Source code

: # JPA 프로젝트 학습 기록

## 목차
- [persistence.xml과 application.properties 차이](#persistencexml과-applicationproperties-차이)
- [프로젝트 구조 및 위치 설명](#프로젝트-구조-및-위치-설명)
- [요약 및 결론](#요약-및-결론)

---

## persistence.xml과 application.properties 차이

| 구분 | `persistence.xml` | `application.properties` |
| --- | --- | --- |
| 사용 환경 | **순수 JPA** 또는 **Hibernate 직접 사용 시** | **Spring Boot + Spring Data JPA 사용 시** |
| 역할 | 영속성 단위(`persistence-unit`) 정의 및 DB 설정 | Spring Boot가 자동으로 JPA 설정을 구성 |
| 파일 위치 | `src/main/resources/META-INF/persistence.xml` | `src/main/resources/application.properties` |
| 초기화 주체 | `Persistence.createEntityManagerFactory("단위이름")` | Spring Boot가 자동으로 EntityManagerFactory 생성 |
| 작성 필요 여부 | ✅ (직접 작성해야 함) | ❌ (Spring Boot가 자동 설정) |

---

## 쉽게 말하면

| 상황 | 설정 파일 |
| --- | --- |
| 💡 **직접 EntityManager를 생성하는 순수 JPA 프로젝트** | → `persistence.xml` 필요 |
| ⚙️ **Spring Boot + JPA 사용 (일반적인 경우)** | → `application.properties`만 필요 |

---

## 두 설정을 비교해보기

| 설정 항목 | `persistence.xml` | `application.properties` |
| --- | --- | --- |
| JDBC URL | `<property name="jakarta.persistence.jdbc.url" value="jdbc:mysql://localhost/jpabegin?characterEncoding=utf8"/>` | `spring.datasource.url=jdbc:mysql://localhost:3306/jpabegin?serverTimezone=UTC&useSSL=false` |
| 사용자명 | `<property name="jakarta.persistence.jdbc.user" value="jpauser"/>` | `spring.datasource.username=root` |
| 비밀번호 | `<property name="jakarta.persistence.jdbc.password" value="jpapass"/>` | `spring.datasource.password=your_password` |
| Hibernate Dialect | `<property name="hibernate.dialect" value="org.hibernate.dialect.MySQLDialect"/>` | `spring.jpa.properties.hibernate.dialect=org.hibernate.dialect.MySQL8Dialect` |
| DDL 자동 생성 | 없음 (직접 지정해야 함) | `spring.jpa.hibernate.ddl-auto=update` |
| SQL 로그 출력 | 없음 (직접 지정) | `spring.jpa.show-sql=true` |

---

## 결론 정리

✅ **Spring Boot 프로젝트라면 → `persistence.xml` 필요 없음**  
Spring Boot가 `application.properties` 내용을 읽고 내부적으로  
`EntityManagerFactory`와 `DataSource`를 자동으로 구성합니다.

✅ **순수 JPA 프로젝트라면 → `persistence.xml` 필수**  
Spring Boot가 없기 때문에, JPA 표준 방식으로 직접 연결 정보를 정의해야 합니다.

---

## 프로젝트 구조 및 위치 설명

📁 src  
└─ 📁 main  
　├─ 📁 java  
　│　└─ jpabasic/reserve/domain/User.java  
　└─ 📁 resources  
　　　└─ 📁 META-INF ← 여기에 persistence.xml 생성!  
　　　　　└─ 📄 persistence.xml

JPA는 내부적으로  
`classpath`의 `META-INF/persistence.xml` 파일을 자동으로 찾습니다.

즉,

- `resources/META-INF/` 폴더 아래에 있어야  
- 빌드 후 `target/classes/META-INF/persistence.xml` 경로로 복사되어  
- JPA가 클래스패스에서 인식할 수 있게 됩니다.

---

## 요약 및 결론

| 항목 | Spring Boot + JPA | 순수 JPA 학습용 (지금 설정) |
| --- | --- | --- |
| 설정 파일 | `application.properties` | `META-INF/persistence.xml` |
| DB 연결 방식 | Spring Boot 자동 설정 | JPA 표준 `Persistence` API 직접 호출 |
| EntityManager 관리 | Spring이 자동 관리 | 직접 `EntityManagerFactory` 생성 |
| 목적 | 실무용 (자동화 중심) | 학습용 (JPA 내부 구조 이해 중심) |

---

● **Work item**: Extract the lines of the preceding material that run from the line with "EntityManagerFactory 생성 |" through the line with "EntityManager를 생성하는 순수", inclusive, reproducing them exactly and adding nothing.

● **Final answer**:
| 초기화 주체 | `Persistence.createEntityManagerFactory("단위이름")` | Spring Boot가 자동으로 EntityManagerFactory 생성 |
| 작성 필요 여부 | ✅ (직접 작성해야 함) | ❌ (Spring Boot가 자동 설정) |

---

## 쉽게 말하면

| 상황 | 설정 파일 |
| --- | --- |
| 💡 **직접 EntityManager를 생성하는 순수 JPA 프로젝트** | → `persistence.xml` 필요 |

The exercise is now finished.